De groep wandelde nog wat verder totdat ze besloten kamp op te zetten. Ze aten wat de mannen hadden gejaagd en kookten het boven hun kampvuur.

Ze hielden het gesprek luchtig door grappen te vertellen en zelfs heel vals te zingen. Uiteindelijk besloten ze er een einde aan te breien en kroop iedereen in zijn slaapzak. Chris ging rond en gaf elk lid van de groep een kus op het hoofd, wat een koor van gegrinnik en gegiechel veroorzaakte. "Welterusten beste vrienden, ga slapen, zorg dat je je schoonheidsslaapje krijgt.

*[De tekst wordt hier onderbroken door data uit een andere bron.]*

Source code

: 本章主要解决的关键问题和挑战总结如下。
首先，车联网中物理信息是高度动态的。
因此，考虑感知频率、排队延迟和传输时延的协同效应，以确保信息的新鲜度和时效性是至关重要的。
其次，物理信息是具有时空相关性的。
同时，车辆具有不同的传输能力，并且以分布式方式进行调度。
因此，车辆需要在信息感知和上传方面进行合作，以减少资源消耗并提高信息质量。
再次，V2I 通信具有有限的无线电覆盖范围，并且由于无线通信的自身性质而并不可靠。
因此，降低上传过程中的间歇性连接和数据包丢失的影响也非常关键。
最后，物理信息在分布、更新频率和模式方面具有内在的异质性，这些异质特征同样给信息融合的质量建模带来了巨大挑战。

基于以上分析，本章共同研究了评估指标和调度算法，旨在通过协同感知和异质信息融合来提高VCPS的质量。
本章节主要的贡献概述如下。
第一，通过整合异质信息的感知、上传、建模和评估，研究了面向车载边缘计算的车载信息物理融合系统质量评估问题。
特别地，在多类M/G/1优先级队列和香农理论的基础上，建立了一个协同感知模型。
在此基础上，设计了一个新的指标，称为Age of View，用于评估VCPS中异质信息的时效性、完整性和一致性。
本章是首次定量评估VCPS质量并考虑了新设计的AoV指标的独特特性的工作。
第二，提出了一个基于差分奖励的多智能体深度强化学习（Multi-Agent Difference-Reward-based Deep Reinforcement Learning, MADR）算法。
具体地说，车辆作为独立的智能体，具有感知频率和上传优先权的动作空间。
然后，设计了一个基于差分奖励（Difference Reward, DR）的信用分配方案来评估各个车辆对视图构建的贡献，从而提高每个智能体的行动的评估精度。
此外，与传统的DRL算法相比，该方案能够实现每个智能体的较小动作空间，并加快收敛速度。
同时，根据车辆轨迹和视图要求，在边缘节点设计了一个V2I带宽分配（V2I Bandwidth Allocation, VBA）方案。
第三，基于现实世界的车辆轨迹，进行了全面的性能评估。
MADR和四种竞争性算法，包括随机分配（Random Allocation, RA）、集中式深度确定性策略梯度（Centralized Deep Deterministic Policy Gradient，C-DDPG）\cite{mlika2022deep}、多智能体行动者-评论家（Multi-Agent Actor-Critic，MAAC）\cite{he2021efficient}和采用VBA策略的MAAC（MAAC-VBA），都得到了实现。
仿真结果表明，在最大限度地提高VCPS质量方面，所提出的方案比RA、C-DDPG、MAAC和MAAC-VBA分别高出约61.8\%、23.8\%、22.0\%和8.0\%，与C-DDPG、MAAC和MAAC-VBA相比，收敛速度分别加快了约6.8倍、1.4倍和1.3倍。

God weet dat sommigen, zoals Luca, het nodig hebben," zei hij met zijn kenmerkende glimlach.

"Welterusten Chris!" zongen ze in koor.

"HEE!" protesteerde Luca.

Bij het krieken van de dag stond de groep op en doofden ze het vuur van de vorige nacht. Ze namen afscheid en splitsten zich op in hun twee groepen om naar huis te gaan.

Alexia rende naar huis. Opgeladen door de trip. Ze wist niet wat ze ging doen met Caspian, maar ze zou het recht in de ogen kijken.

Toen ze het roedelhuis bereikten, ging ze rechtstreeks naar haar kamer. Ze gooide de ramen open om frisse lucht binnen te laten en begon haar kamer schoon te maken. Ze waste haar beddengoed en vuile kleren. Ze ruimde haar kamer en badkamer op. Ze stofte zelfs af, terwijl ze muziek speelde en danste terwijl ze werkte. Toen ze klaar was, was haar kamer brandschoon.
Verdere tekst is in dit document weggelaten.